§ WHAT YOU SHOULD DO: Omit every picture and output the rest of the records exactly as they are.

_ _ _ _ _ _ _

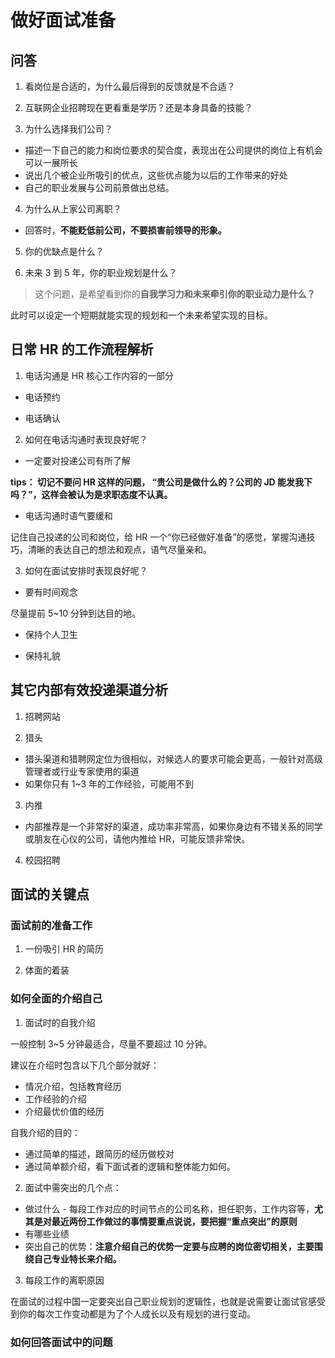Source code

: # 做好面试准备

## 问答

1. 看岗位是合适的，为什么最后得到的反馈就是不合适？

2. 互联网企业招聘现在更看重是学历？还是本身具备的技能？

3. 为什么选择我们公司？

- 描述一下自己的能力和岗位要求的契合度，表现出在公司提供的岗位上有机会可以一展所长
- 说出几个被企业所吸引的优点，这些优点能为以后的工作带来的好处
- 自己的职业发展与公司前景做出总结。

4. 为什么从上家公司离职？

- 回答时，**不能贬低前公司，不要损害前领导的形象。**

5. 你的优缺点是什么？

6. 未来 3 到 5 年，你的职业规划是什么？

> 这个问题，是希望看到你的**自我学习力和未来牵引你的职业动力是什么？**

此时可以设定一个短期就能实现的规划和一个未来希望实现的目标。

## 日常 HR 的工作流程解析

1. 电话沟通是 HR 核心工作内容的一部分

- 电话预约

- 电话确认

2. 如何在电话沟通时表现良好呢？

- 一定要对投递公司有所了解

**tips： 切记不要问 HR 这样的问题， “贵公司是做什么的？公司的 JD 能发我下吗？”，这样会被认为是求职态度不认真。**

- 电话沟通时语气要缓和

记住自己投递的公司和岗位，给 HR 一个“你已经做好准备”的感觉，掌握沟通技巧，清晰的表达自己的想法和观点，语气尽量亲和。

3. 如何在面试安排时表现良好呢？

- 要有时间观念

尽量提前 5~10 分钟到达目的地。

- 保持个人卫生

- 保持礼貌

## 其它内部有效投递渠道分析

1. 招聘网站

2. 猎头

- 猎头渠道和猎聘网定位为很相似，对候选人的要求可能会更高，一般针对高级管理者或行业专家使用的渠道
- 如果你只有 1~3 年的工作经验，可能用不到

3. 内推

- 内部推荐是一个非常好的渠道，成功率非常高，如果你身边有不错关系的同学或朋友在心仪的公司，请他内推给 HR，可能反馈非常快。

4. 校园招聘

## 面试的关键点

### 面试前的准备工作

1. 一份吸引 HR 的简历

2. 体面的着装

### 如何全面的介绍自己

1. 面试时的自我介绍

一般控制 3~5 分钟最适合，尽量不要超过 10 分钟。

建议在介绍时包含以下几个部分就好：

- 情况介绍，包括教育经历
- 工作经验的介绍
- 介绍最优价值的经历

自我介绍的目的：

- 通过简单的描述，跟简历的经历做校对
- 通过简单额介绍，看下面试者的逻辑和整体能力如何。

2. 面试中需突出的几个点：

- 做过什么 - 每段工作对应的时间节点的公司名称，担任职务，工作内容等，**尤其是对最近两份工作做过的事情要重点说说，要把握“重点突出”的原则**
- 有哪些业绩
- 突出自己的优势：**注意介绍自己的优势一定要与应聘的岗位密切相关，主要围绕自己专业特长来介绍。**

3. 每段工作的离职原因

在面试的过程中国一定要突出自己职业规划的逻辑性，也就是说需要让面试官感受到你的每次工作变动都是为了个人成长以及有规划的进行变动。

### 如何回答面试中的问题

_ _ _ _ _ _ _

§ SOLVED PROBLEM:
Source code

: # 做好面试准备

## 问答

1. 看岗位是合适的，为什么最后得到的反馈就是不合适？

2. 互联网企业招聘现在更看重是学历？还是本身具备的技能？

3. 为什么选择我们公司？

- 描述一下自己的能力和岗位要求的契合度，表现出在公司提供的岗位上有机会可以一展所长
- 说出几个被企业所吸引的优点，这些优点能为以后的工作带来的好处
- 自己的职业发展与公司前景做出总结。

4. 为什么从上家公司离职？

- 回答时，**不能贬低前公司，不要损害前领导的形象。**

5. 你的优缺点是什么？

6. 未来 3 到 5 年，你的职业规划是什么？

> 这个问题，是希望看到你的**自我学习力和未来牵引你的职业动力是什么？**

此时可以设定一个短期就能实现的规划和一个未来希望实现的目标。

## 日常 HR 的工作流程解析

1. 电话沟通是 HR 核心工作内容的一部分

- 电话预约

- 电话确认

2. 如何在电话沟通时表现良好呢？

- 一定要对投递公司有所了解

**tips： 切记不要问 HR 这样的问题， “贵公司是做什么的？公司的 JD 能发我下吗？”，这样会被认为是求职态度不认真。**

- 电话沟通时语气要缓和

记住自己投递的公司和岗位，给 HR 一个“你已经做好准备”的感觉，掌握沟通技巧，清晰的表达自己的想法和观点，语气尽量亲和。

3. 如何在面试安排时表现良好呢？

- 要有时间观念

尽量提前 5~10 分钟到达目的地。

- 保持个人卫生

- 保持礼貌

## 其它内部有效投递渠道分析

1. 招聘网站

2. 猎头

- 猎头渠道和猎聘网定位为很相似，对候选人的要求可能会更高，一般针对高级管理者或行业专家使用的渠道
- 如果你只有 1~3 年的工作经验，可能用不到

3. 内推

- 内部推荐是一个非常好的渠道，成功率非常高，如果你身边有不错关系的同学或朋友在心仪的公司，请他内推给 HR，可能反馈非常快。

4. 校园招聘

## 面试的关键点

### 面试前的准备工作

1. 一份吸引 HR 的简历

2. 体面的着装

### 如何全面的介绍自己

1. 面试时的自我介绍

一般控制 3~5 分钟最适合，尽量不要超过 10 分钟。

建议在介绍时包含以下几个部分就好：

- 情况介绍，包括教育经历
- 工作经验的介绍
- 介绍最优价值的经历

自我介绍的目的：

- 通过简单的描述，跟简历的经历做校对
- 通过简单额介绍，看下面试者的逻辑和整体能力如何。

2. 面试中需突出的几个点：

- 做过什么 - 每段工作对应的时间节点的公司名称，担任职务，工作内容等，**尤其是对最近两份工作做过的事情要重点说说，要把握“重点突出”的原则**
- 有哪些业绩
- 突出自己的优势：**注意介绍自己的优势一定要与应聘的岗位密切相关，主要围绕自己专业特长来介绍。**

3. 每段工作的离职原因

在面试的过程中国一定要突出自己职业规划的逻辑性，也就是说需要让面试官感受到你的每次工作变动都是为了个人成长以及有规划的进行变动。

### 如何回答面试中的问题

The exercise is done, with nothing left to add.